# PROBLEM STATEMENT
Could you report every line from the entries that includes the word "tomto"?

# EXERCISE INPUT
════════════════

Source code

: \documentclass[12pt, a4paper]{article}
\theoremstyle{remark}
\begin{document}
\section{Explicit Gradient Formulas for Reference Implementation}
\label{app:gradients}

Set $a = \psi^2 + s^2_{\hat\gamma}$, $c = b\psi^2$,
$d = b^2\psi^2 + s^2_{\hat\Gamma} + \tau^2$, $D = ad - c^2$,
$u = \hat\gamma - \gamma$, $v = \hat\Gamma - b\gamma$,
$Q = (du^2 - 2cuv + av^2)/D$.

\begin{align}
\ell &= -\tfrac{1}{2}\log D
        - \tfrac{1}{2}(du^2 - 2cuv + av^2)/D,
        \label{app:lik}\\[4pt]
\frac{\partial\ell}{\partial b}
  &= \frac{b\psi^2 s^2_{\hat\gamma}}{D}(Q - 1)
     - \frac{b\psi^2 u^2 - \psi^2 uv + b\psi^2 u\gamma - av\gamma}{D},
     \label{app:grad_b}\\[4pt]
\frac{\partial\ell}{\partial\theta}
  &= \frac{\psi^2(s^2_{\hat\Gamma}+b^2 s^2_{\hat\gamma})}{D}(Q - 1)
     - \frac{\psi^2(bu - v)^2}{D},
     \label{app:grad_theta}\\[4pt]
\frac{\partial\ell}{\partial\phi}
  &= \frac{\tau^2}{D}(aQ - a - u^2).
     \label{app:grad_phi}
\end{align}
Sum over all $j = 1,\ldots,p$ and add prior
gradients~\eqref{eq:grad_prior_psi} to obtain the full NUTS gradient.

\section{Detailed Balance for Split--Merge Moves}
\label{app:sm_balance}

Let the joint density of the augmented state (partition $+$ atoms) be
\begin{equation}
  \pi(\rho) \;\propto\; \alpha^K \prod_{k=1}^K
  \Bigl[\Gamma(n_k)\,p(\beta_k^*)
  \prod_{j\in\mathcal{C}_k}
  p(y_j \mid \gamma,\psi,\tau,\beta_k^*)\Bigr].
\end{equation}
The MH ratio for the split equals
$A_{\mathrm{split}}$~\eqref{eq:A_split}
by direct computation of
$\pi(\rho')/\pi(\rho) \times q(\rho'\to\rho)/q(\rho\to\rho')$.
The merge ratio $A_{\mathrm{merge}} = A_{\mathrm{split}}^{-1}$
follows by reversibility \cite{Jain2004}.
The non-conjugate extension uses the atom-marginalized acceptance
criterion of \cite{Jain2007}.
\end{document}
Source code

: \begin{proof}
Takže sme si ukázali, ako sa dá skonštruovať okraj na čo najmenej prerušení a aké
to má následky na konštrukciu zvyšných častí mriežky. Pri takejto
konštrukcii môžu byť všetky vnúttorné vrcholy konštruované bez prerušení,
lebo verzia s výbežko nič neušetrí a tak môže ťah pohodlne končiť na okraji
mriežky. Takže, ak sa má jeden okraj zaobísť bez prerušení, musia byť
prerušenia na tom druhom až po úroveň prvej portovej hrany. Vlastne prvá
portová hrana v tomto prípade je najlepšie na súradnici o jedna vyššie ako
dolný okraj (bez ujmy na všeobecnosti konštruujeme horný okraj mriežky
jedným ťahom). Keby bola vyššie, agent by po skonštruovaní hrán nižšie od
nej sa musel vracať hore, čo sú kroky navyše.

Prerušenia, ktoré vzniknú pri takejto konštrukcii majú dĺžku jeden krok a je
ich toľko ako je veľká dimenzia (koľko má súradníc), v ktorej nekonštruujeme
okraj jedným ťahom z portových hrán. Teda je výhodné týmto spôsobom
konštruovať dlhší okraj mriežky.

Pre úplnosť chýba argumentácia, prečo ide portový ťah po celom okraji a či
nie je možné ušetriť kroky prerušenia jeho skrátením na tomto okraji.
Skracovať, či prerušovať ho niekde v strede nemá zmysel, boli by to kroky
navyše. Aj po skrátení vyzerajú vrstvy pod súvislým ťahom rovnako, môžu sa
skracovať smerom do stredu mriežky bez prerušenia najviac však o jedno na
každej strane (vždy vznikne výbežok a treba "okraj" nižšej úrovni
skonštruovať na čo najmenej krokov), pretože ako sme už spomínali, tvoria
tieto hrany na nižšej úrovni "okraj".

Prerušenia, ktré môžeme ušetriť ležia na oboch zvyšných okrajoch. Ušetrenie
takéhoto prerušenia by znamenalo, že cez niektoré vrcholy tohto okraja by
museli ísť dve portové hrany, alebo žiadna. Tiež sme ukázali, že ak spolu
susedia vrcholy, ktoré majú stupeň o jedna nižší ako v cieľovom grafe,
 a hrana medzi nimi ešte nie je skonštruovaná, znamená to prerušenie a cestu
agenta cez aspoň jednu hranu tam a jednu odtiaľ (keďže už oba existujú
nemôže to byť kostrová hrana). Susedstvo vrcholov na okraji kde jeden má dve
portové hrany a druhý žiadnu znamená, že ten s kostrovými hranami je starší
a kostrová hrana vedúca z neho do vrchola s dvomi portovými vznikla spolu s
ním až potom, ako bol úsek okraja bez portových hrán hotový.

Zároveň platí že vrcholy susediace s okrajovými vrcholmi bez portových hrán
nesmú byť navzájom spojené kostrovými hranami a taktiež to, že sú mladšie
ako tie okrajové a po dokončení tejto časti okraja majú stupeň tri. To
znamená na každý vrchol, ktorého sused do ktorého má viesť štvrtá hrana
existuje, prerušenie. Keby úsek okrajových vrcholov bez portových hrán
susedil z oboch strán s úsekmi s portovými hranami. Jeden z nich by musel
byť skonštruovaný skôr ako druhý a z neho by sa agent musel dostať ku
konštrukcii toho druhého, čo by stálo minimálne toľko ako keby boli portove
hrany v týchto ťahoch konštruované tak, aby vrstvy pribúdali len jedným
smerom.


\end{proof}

════════════════

# SOLUTION TO THE EXERCISE
portová hrana v tomto prípade je najlepšie na súradnici o jedna vyššie ako
nie je možné ušetriť kroky prerušenia jeho skrátením na tomto okraji.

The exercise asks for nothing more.